Moi. Qu'est-ce que je veux vivre ? Comment est-ce que je veux vivre cette fête ? Quels moyens je me donne alors ? Si, pour moi, c'est important d'avoir du temps pour prier, pour aller à la messe, alors comment j'aménage ce temps ? Si je tiens, cette année, à me faire le cadeau d'aller à la messe tard dans la nuit, comment est-ce que je discerne ce désir ? Oui, la famille est importante, mais elle n'est importante que par la valeur des membres qui la composent. En me prenant en considération, je m'autorise à m'écouter dans un premier temps. Cela ne veut pas dire que tous mes désirs seront satisfaits, mais que j'aurais pris le temps de les poser. Je garde à l'esprit que je suis libre.

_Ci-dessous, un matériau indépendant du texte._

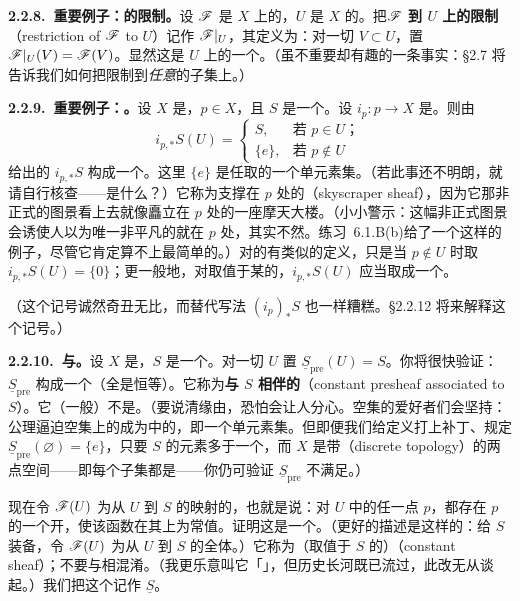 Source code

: \textbf{2.2.8.\ 重要例子：\trSheaf{}的限制。}\quad 设 $\scr{F}$ 是 $X$ 上的\trSheaf，$U$ 是 $X$ 的\trOpenSubset。把\textbf{$\scr{F}$ 到 $U$ 上的限制}（restriction of $\scr{F}$ to $U$）记作 $\scr{F}|_U$，其定义为：对一切\trOpenSubset{} $V\subset U$，置 $\scr{F}|_U(V)=\scr{F}(V)$。显然这是 $U$ 上的一个\trSheaf。（虽不重要却有趣的一条事实：\S2.7 将告诉我们如何把\trSheaf{}限制到\emph{任意}的子集上。）

\textbf{2.2.9.\ 重要例子：\trSkyscraperSheaf。}\quad 设 $X$ 是\trTopologicalSpace{}，$p\in X$，且 $S$ 是一个\trSet。设 $i_p\colon p\to X$ 是\trInclusionMap。则由
\[
i_{p,*}S(U)=
\begin{cases}
S, & \text{若 } p\in U\text{；}\\
\{e\}, & \text{若 } p\notin U
\end{cases}
\]
给出的 $i_{p,*}S$ 构成一个\trSheaf。这里 $\{e\}$ 是任取的一个单元素集。（若此事还不明朗，就请自行核查——\trRestrictionMap{}是什么？）它称为支撑在 $p$ 处的\textbf{\trSkyscraperSheaf}（skyscraper sheaf），因为它那非正式的图景看上去就像矗立在 $p$ 处的一座摩天大楼。（小小警示：这幅非正式图景会诱使人以为\trSkyscraperSheaf{}唯一非平凡的\trStalk{}就在 $p$ 处，其实不然。\mbox{练习~6.1.B(b)}给了一个这样的例子，尽管它肯定算不上最简单的。）对\trAbelianGroups{}的\trSheaf{}有类似的定义，只是当 $p\notin U$ 时取 $i_{p,*}S(U)=\{0\}$；更一般地，对取值于某\trCategory{}的\trSheaf，$i_{p,*}S(U)$ 应当取成一个\trFinalObject。

（这个记号诚然奇丑无比，而替代写法 $(i_p)_*S$ 也一样糟糕。\S2.2.12 将来解释这个记号。）

\textbf{2.2.10.\ \trConstantPresheaf{}与\trConstantSheaf。}\quad 设 $X$ 是\trTopologicalSpace{}，$S$ 是一个\trSet。对一切\trOpenSet{} $U$ 置 $\underline{S}_{\mathrm{pre}}(U)=S$。你将很快验证：$\underline{S}_{\mathrm{pre}}$ 构成一个\trPresheaf（\trRestrictionMap{}全是恒等）。它称为\textbf{与 $S$ 相伴的\trConstantPresheaf}（constant presheaf associated to $S$）。它（一般）不是\trSheaf。（要说清缘由，恐怕会让人分心。空集的爱好者们会坚持：\trSheaf{}公理逼迫空集上的\trSection{}成为\trCategory{}中的\trFinalObject{}，即一个单元素集。但即便我们给定义打上补丁、规定 $\underline{S}_{\mathrm{pre}}(\varnothing)=\{e\}$，只要 $S$ 的元素多于一个，而 $X$ 是带\textbf{\trDiscreteTopology}（discrete topology）的两点空间——即每个子集都是\trOpenSet——你仍可验证 $\underline{S}_{\mathrm{pre}}$ 不满足\trGluability。）

\begin{exercise}[\trConstantSheaf]\label{ex:constant-sheaves}
现在令 $\scr{F}(U)$ 为从 $U$ 到 $S$ 的\emph{\trLocallyConstant}映射的\trSet，也就是说：对 $U$ 中的任一点 $p$，都存在 $p$ 的一个开\trNeighborhood，使该函数在其上为常值。证明这是一个\emph{\trSheaf}。（更好的描述是这样的：给 $S$ 装备\trDiscreteTopology，令 $\scr{F}(U)$ 为从 $U$ 到 $S$ 的\trContinuousMap{}全体。）它称为（取值于 $S$ 的）\textbf{\trConstantSheaf}（constant sheaf）；不要与\trConstantPresheaf{}相混淆。（我更乐意叫它「\emph{\trLocallyConstant\trSheaf}」，但历史长河既已流过，此改无从谈起。）我们把这个\trSheaf{}记作 $\underline{S}$。
\end{exercise}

En couple, même exercice. Posez-vous, un soir de semaine, et demandez-vous: que veux-tu vivre ? Comment veux-tu vivre ce temps de fête ? Besoin d'intériorité ? Besoin de moments conviviaux ? Quels sont tes besoins ? En ayant connaissance des besoins de l'autre, vous serez plus alerte, plus à même de comprendre comment il vit les choses, plus en mesure de lui offrir la possibilité de répondre à son besoin, plus attentif à ce qu'il se passe...


Je suis frappée de voir à quel point Noël est un moment qui peut générer de la rancoeur, de la frustration, de la colère ou de la jalousie. Je ne suis pas non plus adepte à tout prix du "Sans alcool, la fête est plus folle", fameuse phrase entendue trop souvent, comme si l'opulence de cette fête était nocive, mauvaise. Non, elle est bonne.


Qu'est-ce que la fête ?


La fête, ce n'est pas une tradition.

La fête, ce n'est pas une orgie.

La fête, ce n'est pas le bon déroulé, sans éclats, d'un évènement prévu depuis des mois.


La fête, c'est dans le coeur.

Vous pourrez organiser la plus belle des fêtes, mettre les petits plats dans les grands, dans la pléthore de mets délicieux et appétissants, vous casser en mille pour réussir mieux que jamais ce foie gras dont la recette se transmet de génération en génération depuis que les oies sont sur terre, si vos proches sont tristes ou abattus, si les repas virent au cauchemar pour cause d'orgueil mal placé, cela ressemblera plus à un rassemblement de bagnards dans la cour d'une prison qu'à une fête.

La fête, c'est quand les traditions sont au service de l'être humain, et pas l'inverse. Si, pour x ou y raisons, vous devez renoncer à faire une dinde aux marrons cette année (Gwendoline est allergique à la volaille), vous n'allez pas trahir qui que ce soit, et non, Grand-mère Joséphine ne va pas se retourner dans sa tombe parce que ce sera un gigot d'agneau à la place.


Une fête réussie, c'est un lieu où chacun possède sa place. C'est un lieu où, au delà de pouvoir ou non s'exprimer, on s'écoute (on écoute les autres et on s'écoute soi), dans l'esprit biblique: "Ah qu'il est doux pour des frères de demeurer ensemble !" (Psaume 133). Et là, peu importe que Jean-Michel soit vegan et que Charline ne jure que par les emballages cadeaux zéro déchet, que les enfants d'Enguerrand n'aillent qu'à la messe en rite extraordinaire ou que ceux de Justine n'aillent même pas à la messe. Les différences sont là, et sont-elles à tolérer ?


C'est la dernière question que je vous pose. Pendant ces vacances, allez-vous serrer les dents pour supporter la famille de votre conjoint ou la vôtre ? Allez-vous "tolérer" les choix de ceux qui seront sous le même toit que vous ?

Irais-je trop loin si je disais qu'il nous est demandé plus ? Non pas de cautionner ou de rejoindre, mais simplement d'accueillir et d'aimer. Aimer Charline, même si vous préférez le bon vieux papier cadeau qu'on jette à la poubelle après que les enfants aient fait les fous dedans; aimer Jean-Michel, son quinoa, et ses chocolats au lait végétal; aimer Enguerrand et ses enfants, Justine et les siens, sans les juger.

La famille, c'est le lieu du non-choix. On ne choisit pas sa famille. C'est presque un accident, au sens philosophique du terme. On choisit nos amis, il est donc plus facile de les aimer et de passer du temps avec eux.


Sachons aimer. Faisons l'expérience du vrai amour, de cet amour sans limites. Comment aimer sans limites ? Ce n'est pas humain. On aime sans limites lorsqu'on puise l'amour à sa source même: le Christ.